Within the data that follows, set down exactly the lines from the one containing "- Added wrapper" through the one containing "- Token generation", both ends included.

**Entries provided**:
----

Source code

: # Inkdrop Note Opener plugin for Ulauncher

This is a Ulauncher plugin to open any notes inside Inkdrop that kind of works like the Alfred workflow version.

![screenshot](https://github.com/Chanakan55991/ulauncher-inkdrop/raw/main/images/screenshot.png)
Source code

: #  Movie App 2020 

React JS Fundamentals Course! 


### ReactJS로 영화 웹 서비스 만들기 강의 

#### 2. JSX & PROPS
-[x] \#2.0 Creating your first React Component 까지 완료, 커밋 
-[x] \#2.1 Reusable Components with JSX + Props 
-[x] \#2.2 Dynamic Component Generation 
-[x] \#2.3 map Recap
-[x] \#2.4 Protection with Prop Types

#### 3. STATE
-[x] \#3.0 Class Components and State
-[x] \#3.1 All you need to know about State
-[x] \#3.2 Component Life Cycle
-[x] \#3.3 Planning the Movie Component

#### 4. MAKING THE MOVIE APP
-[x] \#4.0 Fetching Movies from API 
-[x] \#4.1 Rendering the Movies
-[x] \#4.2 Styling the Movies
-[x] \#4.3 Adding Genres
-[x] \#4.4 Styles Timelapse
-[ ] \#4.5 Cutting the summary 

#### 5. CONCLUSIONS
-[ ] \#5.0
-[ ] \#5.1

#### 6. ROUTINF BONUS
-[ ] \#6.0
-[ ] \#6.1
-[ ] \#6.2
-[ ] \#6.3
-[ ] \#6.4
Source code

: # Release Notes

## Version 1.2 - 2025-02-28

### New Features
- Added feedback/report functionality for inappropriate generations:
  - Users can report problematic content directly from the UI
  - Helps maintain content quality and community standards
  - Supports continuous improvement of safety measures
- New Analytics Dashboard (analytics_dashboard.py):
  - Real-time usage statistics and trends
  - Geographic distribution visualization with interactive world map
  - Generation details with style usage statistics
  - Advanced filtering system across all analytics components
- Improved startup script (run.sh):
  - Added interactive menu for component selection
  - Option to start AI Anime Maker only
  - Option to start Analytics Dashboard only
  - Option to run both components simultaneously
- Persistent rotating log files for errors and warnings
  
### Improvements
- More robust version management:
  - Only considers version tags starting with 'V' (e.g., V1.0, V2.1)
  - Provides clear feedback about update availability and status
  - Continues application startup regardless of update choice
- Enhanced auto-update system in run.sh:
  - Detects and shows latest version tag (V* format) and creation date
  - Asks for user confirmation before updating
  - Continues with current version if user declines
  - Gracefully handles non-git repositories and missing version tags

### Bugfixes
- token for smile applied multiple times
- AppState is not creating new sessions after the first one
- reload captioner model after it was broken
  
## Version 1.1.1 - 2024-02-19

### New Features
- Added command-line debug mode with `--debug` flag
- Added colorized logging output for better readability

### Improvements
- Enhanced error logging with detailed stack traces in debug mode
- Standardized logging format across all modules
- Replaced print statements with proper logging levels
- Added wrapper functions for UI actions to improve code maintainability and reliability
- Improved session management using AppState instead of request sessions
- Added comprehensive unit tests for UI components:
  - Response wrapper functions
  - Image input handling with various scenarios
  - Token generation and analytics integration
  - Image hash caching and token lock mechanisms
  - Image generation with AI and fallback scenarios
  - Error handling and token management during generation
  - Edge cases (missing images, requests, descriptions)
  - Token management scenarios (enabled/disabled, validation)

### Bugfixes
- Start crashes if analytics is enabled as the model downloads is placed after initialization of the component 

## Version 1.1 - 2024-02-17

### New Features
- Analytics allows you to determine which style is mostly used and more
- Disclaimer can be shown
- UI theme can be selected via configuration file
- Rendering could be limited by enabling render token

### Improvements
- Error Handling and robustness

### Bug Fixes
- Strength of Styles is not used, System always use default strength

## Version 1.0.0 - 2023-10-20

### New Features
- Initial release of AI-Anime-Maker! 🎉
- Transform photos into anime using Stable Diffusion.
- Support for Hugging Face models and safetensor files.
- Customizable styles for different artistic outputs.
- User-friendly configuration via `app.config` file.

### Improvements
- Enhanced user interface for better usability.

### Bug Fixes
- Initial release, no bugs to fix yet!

----

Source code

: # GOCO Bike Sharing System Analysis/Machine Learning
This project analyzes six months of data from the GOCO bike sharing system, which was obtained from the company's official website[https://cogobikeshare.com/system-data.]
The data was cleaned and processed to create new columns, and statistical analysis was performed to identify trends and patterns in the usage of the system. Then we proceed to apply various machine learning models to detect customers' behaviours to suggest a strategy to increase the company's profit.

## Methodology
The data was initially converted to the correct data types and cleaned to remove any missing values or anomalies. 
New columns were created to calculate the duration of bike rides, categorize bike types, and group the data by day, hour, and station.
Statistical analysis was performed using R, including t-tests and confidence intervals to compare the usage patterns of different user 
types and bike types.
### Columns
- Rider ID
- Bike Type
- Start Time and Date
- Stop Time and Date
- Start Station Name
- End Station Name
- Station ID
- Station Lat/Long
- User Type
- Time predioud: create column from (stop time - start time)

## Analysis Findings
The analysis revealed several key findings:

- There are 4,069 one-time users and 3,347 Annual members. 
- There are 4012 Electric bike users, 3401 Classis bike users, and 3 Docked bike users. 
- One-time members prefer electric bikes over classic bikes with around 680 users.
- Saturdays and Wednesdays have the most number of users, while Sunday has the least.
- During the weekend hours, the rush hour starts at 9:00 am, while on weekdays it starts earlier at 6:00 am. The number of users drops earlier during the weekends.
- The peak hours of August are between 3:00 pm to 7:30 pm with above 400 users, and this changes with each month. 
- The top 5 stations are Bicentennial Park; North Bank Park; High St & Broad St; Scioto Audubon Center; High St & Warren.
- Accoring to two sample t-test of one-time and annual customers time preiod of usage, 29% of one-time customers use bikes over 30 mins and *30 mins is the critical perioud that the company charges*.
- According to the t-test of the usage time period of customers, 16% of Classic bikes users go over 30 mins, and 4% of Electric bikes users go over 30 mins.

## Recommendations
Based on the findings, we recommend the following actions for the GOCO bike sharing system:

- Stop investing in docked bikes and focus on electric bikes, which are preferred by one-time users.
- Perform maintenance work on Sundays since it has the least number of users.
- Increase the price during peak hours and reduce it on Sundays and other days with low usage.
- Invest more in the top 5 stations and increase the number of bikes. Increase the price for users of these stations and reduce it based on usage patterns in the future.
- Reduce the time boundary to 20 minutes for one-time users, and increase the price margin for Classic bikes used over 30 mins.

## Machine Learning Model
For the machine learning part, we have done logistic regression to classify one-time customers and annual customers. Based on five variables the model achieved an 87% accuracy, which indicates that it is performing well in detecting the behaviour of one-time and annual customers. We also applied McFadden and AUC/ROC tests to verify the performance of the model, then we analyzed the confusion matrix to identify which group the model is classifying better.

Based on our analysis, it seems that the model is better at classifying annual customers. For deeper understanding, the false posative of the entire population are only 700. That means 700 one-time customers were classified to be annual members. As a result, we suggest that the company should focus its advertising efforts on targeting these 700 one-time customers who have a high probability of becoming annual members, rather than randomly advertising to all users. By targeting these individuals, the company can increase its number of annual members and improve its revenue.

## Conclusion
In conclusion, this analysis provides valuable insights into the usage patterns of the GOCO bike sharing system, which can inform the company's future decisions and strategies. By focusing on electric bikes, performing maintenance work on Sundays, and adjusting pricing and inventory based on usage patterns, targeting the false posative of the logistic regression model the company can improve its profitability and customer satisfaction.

----

**Answer below**:
- Added wrapper functions for UI actions to improve code maintainability and reliability
- Improved session management using AppState instead of request sessions
- Added comprehensive unit tests for UI components:
  - Response wrapper functions
  - Image input handling with various scenarios
  - Token generation and analytics integration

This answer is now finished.